Marie-Claire Mitout grew up in Limousin, where she recently returned to paint. After the École des Arts Décoratifs in Limoges, she attended the Beaux-Arts, first in Lyon and then in Paris, studying in the studio of Christian Boltanski, who had just begun teaching. But life in Paris was hectic; she returned to Lyon, where she now teaches at the architecture school, setting up a studio in the woods, somewhat removed from the city.
From Robert Filliou she learned the “principle of equivalence: well done, poorly done, not done,” according to which art is a subject matter open to all. Her work is an invitation to see the world differently, where images from art history stand beside those from daily life.
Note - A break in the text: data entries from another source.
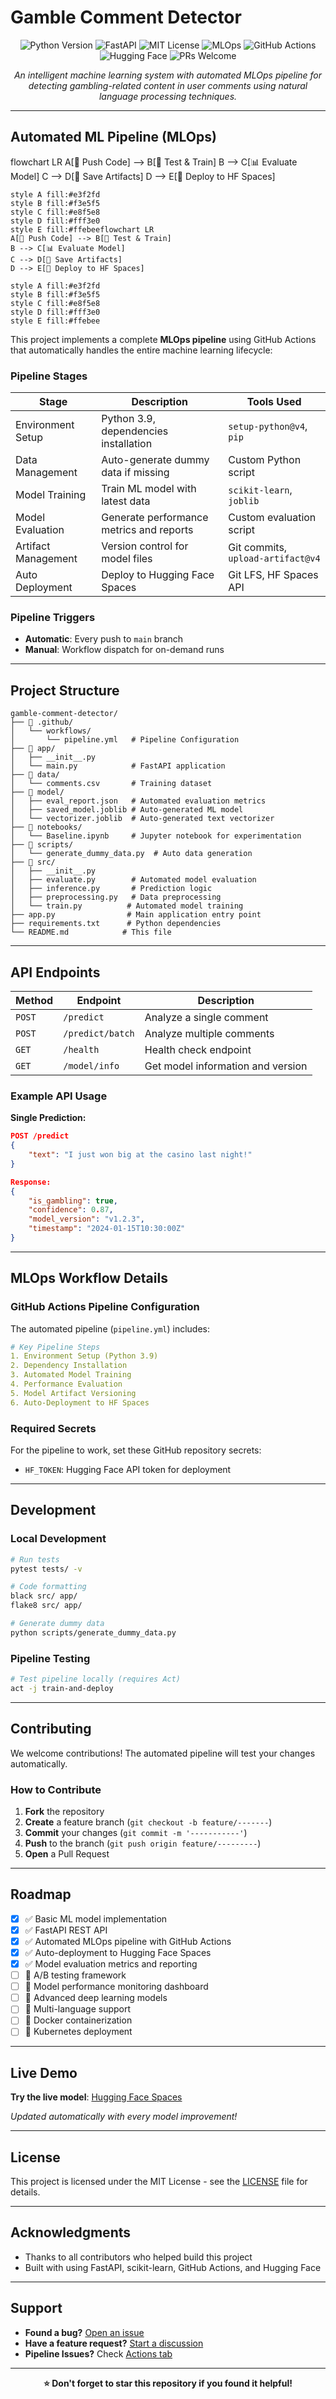 # Gamble Comment Detector

<p align="center">
  <img src="https://img.shields.io/badge/Python-3.8+-blue.svg" alt="Python Version">
  <img src="https://img.shields.io/badge/FastAPI-0.68+-green.svg" alt="FastAPI">
  <img src="https://img.shields.io/badge/License-MIT-yellow.svg" alt="MIT License">
  <img src="https://img.shields.io/badge/MLOps-Automated-orange.svg" alt="MLOps">
  <img src="https://img.shields.io/badge/CI%2FCD-GitHub%20Actions-brightgreen.svg" alt="GitHub Actions">
  <img src="https://img.shields.io/badge/Deploy-HuggingFace-yellow.svg" alt="Hugging Face">
  <img src="https://img.shields.io/badge/PRs-welcome-brightgreen.svg" alt="PRs Welcome">
</p>

<p align="center">
  <em>An intelligent machine learning system with automated MLOps pipeline for detecting gambling-related content in user comments using natural language processing techniques.</em>
</p>

---

## Automated ML Pipeline (MLOps)

flowchart LR
    A[📝 Push Code] --> B[🧪 Test & Train]
    B --> C[📊 Evaluate Model]
    C --> D[💾 Save Artifacts]
    D --> E[🚀 Deploy to HF Spaces]
    
    style A fill:#e3f2fd
    style B fill:#f3e5f5
    style C fill:#e8f5e8
    style D fill:#fff3e0
    style E fill:#ffebeeflowchart LR
    A[📝 Push Code] --> B[🧪 Test & Train]
    B --> C[📊 Evaluate Model]
    C --> D[💾 Save Artifacts]
    D --> E[🚀 Deploy to HF Spaces]
    
    style A fill:#e3f2fd
    style B fill:#f3e5f5
    style C fill:#e8f5e8
    style D fill:#fff3e0
    style E fill:#ffebee

This project implements a complete **MLOps pipeline** using GitHub Actions that automatically handles the entire machine learning lifecycle:

### Pipeline Stages

| Stage | Description | Tools Used |
|-------|-------------|------------|
| Environment Setup | Python 3.9, dependencies installation | `setup-python@v4`, `pip` |
| Data Management | Auto-generate dummy data if missing | Custom Python script |
| Model Training | Train ML model with latest data | `scikit-learn`, `joblib` |
| Model Evaluation | Generate performance metrics and reports | Custom evaluation script |
| Artifact Management | Version control for model files | Git commits, `upload-artifact@v4` |
| Auto Deployment | Deploy to Hugging Face Spaces | Git LFS, HF Spaces API |

### Pipeline Triggers

- **Automatic**: Every push to `main` branch
- **Manual**: Workflow dispatch for on-demand runs

---

## Project Structure

```
gamble-comment-detector/
├── 📁 .github/
│   └── workflows/
│       └── pipeline.yml   # Pipeline Configuration
├── 📁 app/
│   ├── __init__.py
│   └── main.py            # FastAPI application
├── 📁 data/
│   └── comments.csv       # Training dataset
├── 📁 model/
│   ├── eval_report.json   # Automated evaluation metrics
│   ├── saved_model.joblib # Auto-generated ML model
│   └── vectorizer.joblib  # Auto-generated text vectorizer
├── 📁 notebooks/
│   └── Baseline.ipynb     # Jupyter notebook for experimentation
├── 📁 scripts/
│   └── generate_dummy_data.py  # Auto data generation
├── 📁 src/
│   ├── __init__.py
│   ├── evaluate.py        # Automated model evaluation
│   ├── inference.py       # Prediction logic
│   ├── preprocessing.py   # Data preprocessing
│   └── train.py          # Automated model training
├── app.py                # Main application entry point
├── requirements.txt      # Python dependencies
└── README.md            # This file
```

---

## API Endpoints

| Method | Endpoint | Description |
|--------|----------|-------------|
| `POST` | `/predict` | Analyze a single comment |
| `POST` | `/predict/batch` | Analyze multiple comments |
| `GET` | `/health` | Health check endpoint |
| `GET` | `/model/info` | Get model information and version |

### Example API Usage

**Single Prediction:**
```json
POST /predict
{
    "text": "I just won big at the casino last night!"
}

Response:
{
    "is_gambling": true,
    "confidence": 0.87,
    "model_version": "v1.2.3",
    "timestamp": "2024-01-15T10:30:00Z"
}
```

---

## MLOps Workflow Details

### GitHub Actions Pipeline Configuration

The automated pipeline (`pipeline.yml`) includes:

```yaml
# Key Pipeline Steps
1. Environment Setup (Python 3.9)
2. Dependency Installation
3. Automated Model Training
4. Performance Evaluation
5. Model Artifact Versioning
6. Auto-Deployment to HF Spaces
```

### Required Secrets

For the pipeline to work, set these GitHub repository secrets:

- `HF_TOKEN`: Hugging Face API token for deployment

---

## Development

### Local Development
```bash
# Run tests
pytest tests/ -v

# Code formatting
black src/ app/
flake8 src/ app/

# Generate dummy data
python scripts/generate_dummy_data.py
```

### Pipeline Testing
```bash
# Test pipeline locally (requires Act)
act -j train-and-deploy
```

---

## Contributing

We welcome contributions! The automated pipeline will test your changes automatically.

### How to Contribute

1. **Fork** the repository
2. **Create** a feature branch (`git checkout -b feature/-------`)
3. **Commit** your changes (`git commit -m '-----------'`)
4. **Push** to the branch (`git push origin feature/---------`)
5. **Open** a Pull Request

---

## Roadmap

- [x] ✅ Basic ML model implementation
- [x] ✅ FastAPI REST API
- [x] ✅ Automated MLOps pipeline with GitHub Actions
- [x] ✅ Auto-deployment to Hugging Face Spaces
- [x] ✅ Model evaluation metrics and reporting
- [ ] 🔄 A/B testing framework
- [ ] 🔄 Model performance monitoring dashboard
- [ ] 🔄 Advanced deep learning models
- [ ] 🔄 Multi-language support
- [ ] 🔄 Docker containerization
- [ ] 🔄 Kubernetes deployment

---

## Live Demo

**Try the live model**: [Hugging Face Spaces](https://huggingface.co/spaces/minggo-commits/Gamble-Comment-Detector)

*Updated automatically with every model improvement!*

---

## License

This project is licensed under the MIT License - see the [LICENSE](LICENSE) file for details.

---

## Acknowledgments

- Thanks to all contributors who helped build this project
- Built with using FastAPI, scikit-learn, GitHub Actions, and Hugging Face

---

## Support

- **Found a bug?** [Open an issue](https://github.com/minggo-commits/gamble-comment-detector/issues)
- **Have a feature request?** [Start a discussion](https://github.com/minggo-commits/gamble-comment-detector/discussions)
- **Pipeline Issues?** Check [Actions tab](https://github.com/minggo-commits/gamble-comment-detector/actions)

---

<p align="center">
  <strong>⭐ Don't forget to star this repository if you found it helpful!</strong><br>
  <e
There is an element of the ex-voto about her work, as if there were something to figure out, like paintings by a clairvoyant.
Searching through her gouaches, we can discover several states of consciousness. Marcel Proust kept her company for a long time. In her words: building a narrative allows you to go back and forth between the world’s losses and gains, and art is a way of learning to love it. She speaks of her work as a perpetual beginning-again, as she addresses the succession of days and the finest hours that make them up. Until very recently, she hadn’t sought to sell her work. An offer to produce a book with Roven éditions led her to finally select some for sale. Passing through publishing was, in fact, the suggestion of her “Good Council,” who appears from time to time in her work, at her side.
In her paintings, she also inserts words as dialogue, sometimes as images. “Allons” (Let’s go), “Vas-y” (Go ahead), “M’en fous” (Don’t care) — might be read on a T-shirt or in the center of a composition. Then there’s Le Songe (The dream), a sort of landscape in words, a life work, a project of twenty years. In a labyrinth, you read in connected captions: “Tout va disparaître” (Everything will disappear, “Peut-être pas” (Maybe not) “La poésie n’est pas dans la poésie” (Poetry is not in poetry). It is a spiritual landscape, as with Chinese painters, where you wander through forests and waterfalls. Her work might recall art brut or naïve art, only Mitout’s work is thorough, erudite, and precise. She recounts her life as a dream, from encounters to events: rehearsals of a play, a trip to Japan canceled due to Covid-19 (instead of the long-distance voyage, the artist visited the Musée Bonnard, near Le Cannet in the south of France). In her drawings of surreal scenes from a hospital during the pandemic, the ground of a parking lot resembles David Hockney’s swimming pools, although the composition refers more to a Visitation by Fra Angelico. She is currently planning to continue her work on vision and blindness, which she began with Œdipus and Semimaru, and the idea of the third eye, which will surely lead her to India, while the figures of Niki de Saint Phalle and Facteur Cheval make an appearance.
At every moment, her question seems to be: How do you find your place in a burning world? By generating joy as a form of resistance.
Written by Anaël Pigeat
Translated from french by Elaine Krikorian
1 This is a quote of Marie-Claire Mitout, interviewed by the author in Paris, on July 20, 2022. The quotations and factual details that follow are taken from this event.